## WHAT YOU ARE ASKED TO DO
Throughout the entries below, report every line where "triggers" is found.

## DATASET RECORDS
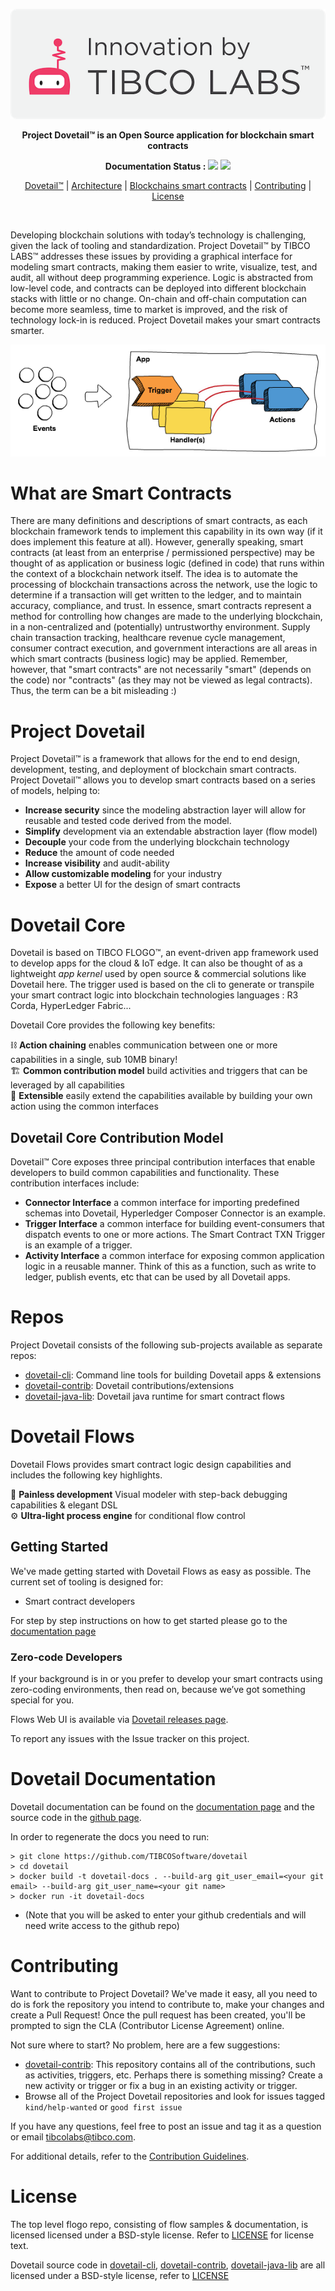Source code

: <p align="center">
  <img src ="images/TIBCO Labs final with TM2-08_email.png" />
</p>

<p align="center" >
  <b>Project Dovetail™ is an Open Source application for blockchain smart contracts</b>
</p>

<p align="center">
  <b>Documentation Status :</b> <img src="https://codebuild.us-east-1.amazonaws.com/badges?uuid=eyJlbmNyeXB0ZWREYXRhIjoiUjc3ZFJUN3NnRlkzaU5wVlM0M0lqdjFZMmVJWlFOZmxoWlVSd0R1dTc4SUFoSHBDTklhQ3NHM3BvZFVPeU9ScXBWcllRRDJ6bVJ1NGRSQ1dJZU8wMEE4PSIsIml2UGFyYW1ldGVyU3BlYyI6ImNURlRVRkNTd0pHY3ZZQngiLCJtYXRlcmlhbFNldFNlcmlhbCI6MX0%3D&branch=master"/>
  <img src="https://img.shields.io/badge/license-BSD%20style-blue.svg"/>
  </a>
</p>


<p align="center">
  <a href="#project-dovetail">Dovetail™</a> | <a href="#dovetail-core">Architecture</a> | <a href="#what-are-smart-contracts">Blockchains smart contracts</a> | <a href="#contributing">Contributing</a> | <a href="#license">License</a>
</p>

<br/>

Developing blockchain solutions with today’s technology is challenging, given the lack of tooling and standardization. Project Dovetail™ by TIBCO LABS™ addresses these issues by providing a graphical interface for modeling smart contracts, making them easier to write, visualize, test, and audit, all without deep programming experience. Logic is abstracted from low-level code, and contracts can be deployed into different blockchain stacks with little or no change. On-chain and off-chain computation can become more seamless, time to market is improved, and the risk of technology lock-in is reduced. Project Dovetail makes your smart contracts smarter. 
<br/>

<p align="center">
  <img src ="images/eventhandlers.png" />
</p>

# What are Smart Contracts

There are many definitions and descriptions of smart contracts, as each blockchain framework tends to implement this capability in its own way (if it does implement this feature at all).  However, generally speaking, smart contracts (at least from an enterprise / permissioned perspective) may be thought of as application or business logic (defined in code) that runs within the context of a blockchain network itself.  The idea is to automate the processing of blockchain transactions across the network, use the logic to determine if a transaction will get written to the ledger, and to maintain accuracy, compliance, and trust.  In essence, smart contracts represent a method for controlling how changes are made to the underlying blockchain, in a non-centralized and (potentially) untrustworthy environment.  Supply chain transaction tracking, healthcare revenue cycle management, consumer contract execution, and government interactions are all areas in which smart contracts (business logic) may be applied.  Remember, however, that "smart contracts" are not necessarily "smart" (depends on the code) nor "contracts" (as they may not be viewed as legal contracts).  Thus, the term can be a bit misleading :)


# Project Dovetail

Project Dovetail™ is a framework that allows for the end to end design, development, testing, and deployment of blockchain smart contracts.  Project Dovetail™ allows you to develop smart contracts based on a series of models, helping to:

* **Increase security** since the modeling abstraction layer will allow for reusable and tested code derived from the model.
* **Simplify** development via an extendable abstraction layer (flow model)
* **Decouple** your code from the underlying blockchain technology
* **Reduce** the amount of code needed
* **Increase visibility** and audit-ability
* **Allow customizable modeling** for your industry
* **Expose** a better UI for the design of smart contracts

# Dovetail Core

Dovetail is based on TIBCO FLOGO™, an event-driven app framework used to develop apps for the cloud & IoT edge. It can also be thought of as a lightweight *app kernel* used by open source & commercial solutions like Dovetail here. The trigger used is based on the cli to generate or transpile your smart contract logic into blockchain technologies languages : R3 Corda, HyperLedger Fabric...

Dovetail Core provides the following key benefits:

⛓ **Action chaining** enables communication between one or more capabilities in a single, sub 10MB binary!<br/>
🏗 **Common contribution model** build activities and triggers that can be leveraged by all capabilities<br/>
🔨 **Extensible** easily extend the capabilities available by building your own action using the common interfaces<br/>

## Dovetail Core Contribution Model

Dovetail™ Core exposes three principal contribution interfaces that enable developers to build common capabilities and functionality. These contribution interfaces include:

* **Connector Interface** a common interface for importing predefined schemas into Dovetail, Hyperledger Composer Connector is an example.
* **Trigger Interface** a common interface for building event-consumers that dispatch events to one or more actions. The Smart Contract TXN Trigger is an example of a trigger.
* **Activity Interface** a common interface for exposing common application logic in a reusable manner. Think of this as a function, such as write to ledger, publish events, etc that can be used by all Dovetail apps.

# Repos

Project Dovetail consists of the following sub-projects available as separate repos:

* [dovetail-cli](https://github.com/TIBCOSoftware/dovetail-cli):  Command line tools for building Dovetail apps & extensions
* [dovetail-contrib](https://github.com/TIBCOSoftware/dovetail-contrib): Dovetail contributions/extensions
* [dovetail-java-lib](https://github.com/TIBCOSoftware/dovetail-java-lib): Dovetail 
java runtime for smart contract flows

# Dovetail Flows

Dovetail Flows provides smart contract logic design capabilities and includes the following key highlights.

🌈 **Painless development** Visual modeler with step-back debugging capabilities & elegant DSL<br/>
⚙️ **Ultra-light process engine** for conditional flow control


## Getting Started

We've made getting started with Dovetail Flows as easy as possible. The current set of tooling is designed for:

- Smart contract developers

For step by step instructions on how to get started please go to the [documentation page](https://tibcosoftware.github.io/dovetail/)

### Zero-code Developers

If your background is in or you prefer to develop your smart contracts using zero-coding environments, then read on, because we’ve got something special for you.

Flows Web UI is available via [Dovetail releases page](https://github.com/TIBCOSoftware/dovetail/releases).

To report any issues with the Issue tracker on this project.

# Dovetail Documentation

Dovetail documentation can be found on the [documentation page](https://tibcosoftware.github.io/dovetail/) and the source code in the [github page](https://github.com/TIBCOSoftware/dovetail).

In order to regenerate the docs you need to run:

```
> git clone https://github.com/TIBCOSoftware/dovetail
> cd dovetail
> docker build -t dovetail-docs . --build-arg git_user_email=<your git email> --build-arg git_user_name=<your git name>
> docker run -it dovetail-docs
```

* (Note that you will be asked to enter your github credentials and will need write access to the github repo)

# Contributing
Want to contribute to Project Dovetail? We've made it easy, all you need to do is fork the repository you intend to contribute to, make your changes and create a Pull Request! Once the pull request has been created, you'll be prompted to sign the CLA (Contributor License Agreement) online.

Not sure where to start? No problem, here are a few suggestions:

* [dovetail-contrib](https://github.com/TIBCOSoftware/dovetail-contrib): This repository contains all of the contributions, such as activities, triggers, etc. Perhaps there is something missing? Create a new activity or trigger or fix a bug in an existing activity or trigger.
* Browse all of the Project Dovetail repositories and look for issues tagged `kind/help-wanted` or `good first issue`

If you have any questions, feel free to post an issue and tag it as a question or email tibcolabs@tibco.com. 

For additional details, refer to the [Contribution Guidelines](https://github.com/TIBCOSoftware/dovetail/blob/master/CONTRIBUTING.md).

# License 
The top level flogo repo, consisting of flow samples & documentation, is licensed licensed under a BSD-style license. Refer to [LICENSE](https://github.com/TIBCOSoftware/dovetail/blob/master/LICENSE) for license text.

Dovetail source code in [dovetail-cli](https://github.com/TIBCOSoftware/dovetail-cli), [dovetail-contrib](https://github.com/TIBCOSoftware/dovetail-contrib), [dovetail-java-lib](https://github.com/TIBCOSoftware/dovetail-java-lib) are all licensed under a BSD-style license, refer to [LICENSE](https://github.com/TIBCOSoftware/dovetail/blob/master/LICENSE)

## ANSWER BOX
🏗 **Common contribution model** build activities and triggers that can be leveraged by all capabilities<br/>
* [dovetail-contrib](https://github.com/TIBCOSoftware/dovetail-contrib): This repository contains all of the contributions, such as activities, triggers, etc. Perhaps there is something missing? Create a new activity or trigger or fix a bug in an existing activity or trigger.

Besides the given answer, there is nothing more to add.